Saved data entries
---------------
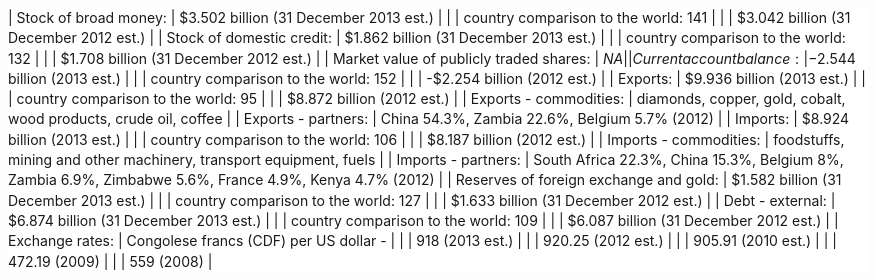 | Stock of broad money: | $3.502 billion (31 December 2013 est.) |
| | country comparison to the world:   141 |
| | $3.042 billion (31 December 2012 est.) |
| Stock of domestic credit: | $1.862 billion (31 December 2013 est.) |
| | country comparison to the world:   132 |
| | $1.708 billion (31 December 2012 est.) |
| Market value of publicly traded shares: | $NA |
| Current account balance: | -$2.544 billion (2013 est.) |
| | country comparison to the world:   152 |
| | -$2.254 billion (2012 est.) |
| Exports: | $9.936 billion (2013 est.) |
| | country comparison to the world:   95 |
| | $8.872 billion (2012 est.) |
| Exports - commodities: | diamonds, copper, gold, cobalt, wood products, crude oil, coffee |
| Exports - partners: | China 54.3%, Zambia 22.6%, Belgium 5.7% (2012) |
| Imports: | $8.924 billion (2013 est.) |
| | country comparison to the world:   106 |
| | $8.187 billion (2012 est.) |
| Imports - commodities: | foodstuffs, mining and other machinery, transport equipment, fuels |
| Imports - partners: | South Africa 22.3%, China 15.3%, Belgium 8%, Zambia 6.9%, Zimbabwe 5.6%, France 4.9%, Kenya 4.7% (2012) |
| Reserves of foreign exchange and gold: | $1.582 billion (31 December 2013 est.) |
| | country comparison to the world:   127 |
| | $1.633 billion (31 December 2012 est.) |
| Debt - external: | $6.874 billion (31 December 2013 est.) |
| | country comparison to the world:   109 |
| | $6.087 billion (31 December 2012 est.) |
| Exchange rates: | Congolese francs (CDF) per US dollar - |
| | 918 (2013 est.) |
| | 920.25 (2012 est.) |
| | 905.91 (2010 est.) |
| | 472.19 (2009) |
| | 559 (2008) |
---------------
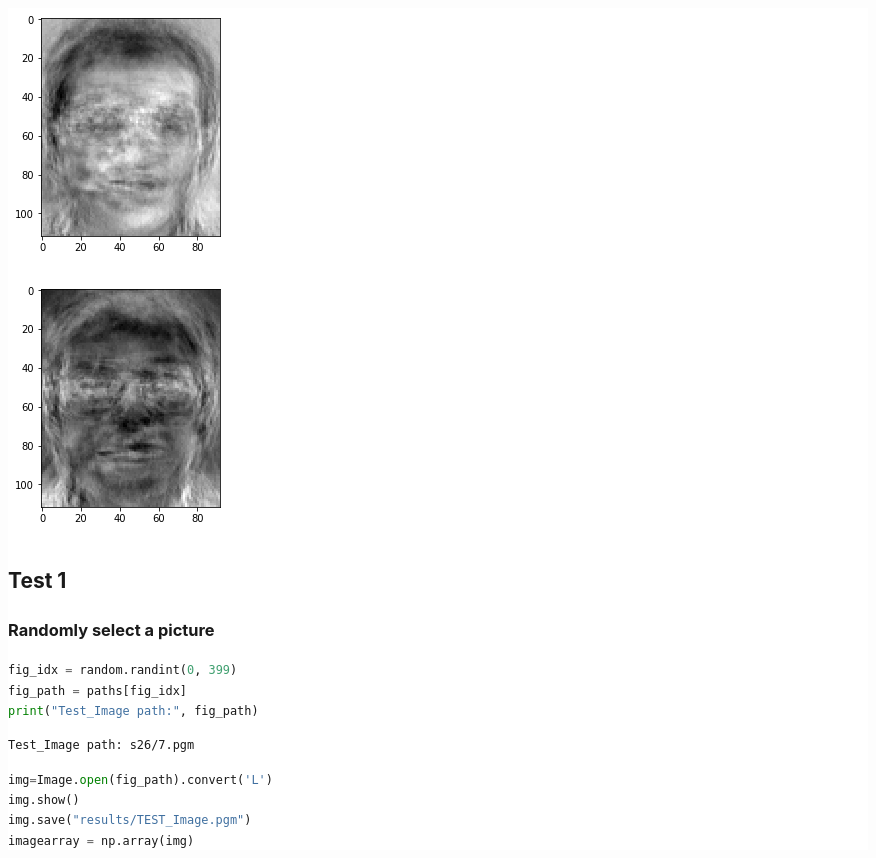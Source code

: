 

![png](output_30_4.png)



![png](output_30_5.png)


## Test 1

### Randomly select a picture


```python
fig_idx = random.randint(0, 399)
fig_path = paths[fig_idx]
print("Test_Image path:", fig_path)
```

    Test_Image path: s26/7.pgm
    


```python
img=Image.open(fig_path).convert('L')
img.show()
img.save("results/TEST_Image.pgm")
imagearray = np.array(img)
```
---------------
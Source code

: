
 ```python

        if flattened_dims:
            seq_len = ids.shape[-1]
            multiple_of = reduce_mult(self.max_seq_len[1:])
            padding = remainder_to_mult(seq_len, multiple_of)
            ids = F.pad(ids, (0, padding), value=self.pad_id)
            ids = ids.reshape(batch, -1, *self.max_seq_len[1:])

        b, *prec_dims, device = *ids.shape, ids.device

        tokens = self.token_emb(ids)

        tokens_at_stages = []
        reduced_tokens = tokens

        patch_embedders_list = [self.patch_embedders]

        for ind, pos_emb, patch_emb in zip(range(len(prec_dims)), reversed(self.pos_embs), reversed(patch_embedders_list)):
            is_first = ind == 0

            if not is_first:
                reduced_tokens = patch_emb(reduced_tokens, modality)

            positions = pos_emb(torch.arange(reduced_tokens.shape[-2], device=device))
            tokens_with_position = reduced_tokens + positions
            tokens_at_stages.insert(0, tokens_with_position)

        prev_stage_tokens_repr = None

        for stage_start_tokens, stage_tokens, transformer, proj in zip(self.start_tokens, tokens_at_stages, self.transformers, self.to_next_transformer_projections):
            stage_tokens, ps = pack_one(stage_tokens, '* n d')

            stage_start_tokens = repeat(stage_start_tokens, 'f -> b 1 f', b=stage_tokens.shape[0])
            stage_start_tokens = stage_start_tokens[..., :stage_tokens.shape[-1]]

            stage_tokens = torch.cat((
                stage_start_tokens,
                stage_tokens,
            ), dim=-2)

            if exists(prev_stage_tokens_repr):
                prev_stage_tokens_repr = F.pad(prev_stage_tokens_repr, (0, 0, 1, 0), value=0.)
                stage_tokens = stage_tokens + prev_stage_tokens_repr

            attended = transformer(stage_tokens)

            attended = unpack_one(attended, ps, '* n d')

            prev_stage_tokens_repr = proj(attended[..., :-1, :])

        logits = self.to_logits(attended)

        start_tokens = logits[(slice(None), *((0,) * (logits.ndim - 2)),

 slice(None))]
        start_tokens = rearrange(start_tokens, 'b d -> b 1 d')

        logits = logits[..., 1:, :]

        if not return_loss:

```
---------------
_PROBLEM REQUIREMENTS:_ Reproduce, word for word and in full, only the lines above that start at the line with "Reserves of foreign" and run through the line with "559 (2008) |", both ends included.

_SOLUTION FOR THIS EXERCISE:_
| Reserves of foreign exchange and gold: | $1.582 billion (31 December 2013 est.) |
| | country comparison to the world:   127 |
| | $1.633 billion (31 December 2012 est.) |
| Debt - external: | $6.874 billion (31 December 2013 est.) |
| | country comparison to the world:   109 |
| | $6.087 billion (31 December 2012 est.) |
| Exchange rates: | Congolese francs (CDF) per US dollar - |
| | 918 (2013 est.) |
| | 920.25 (2012 est.) |
| | 905.91 (2010 est.) |
| | 472.19 (2009) |
| | 559 (2008) |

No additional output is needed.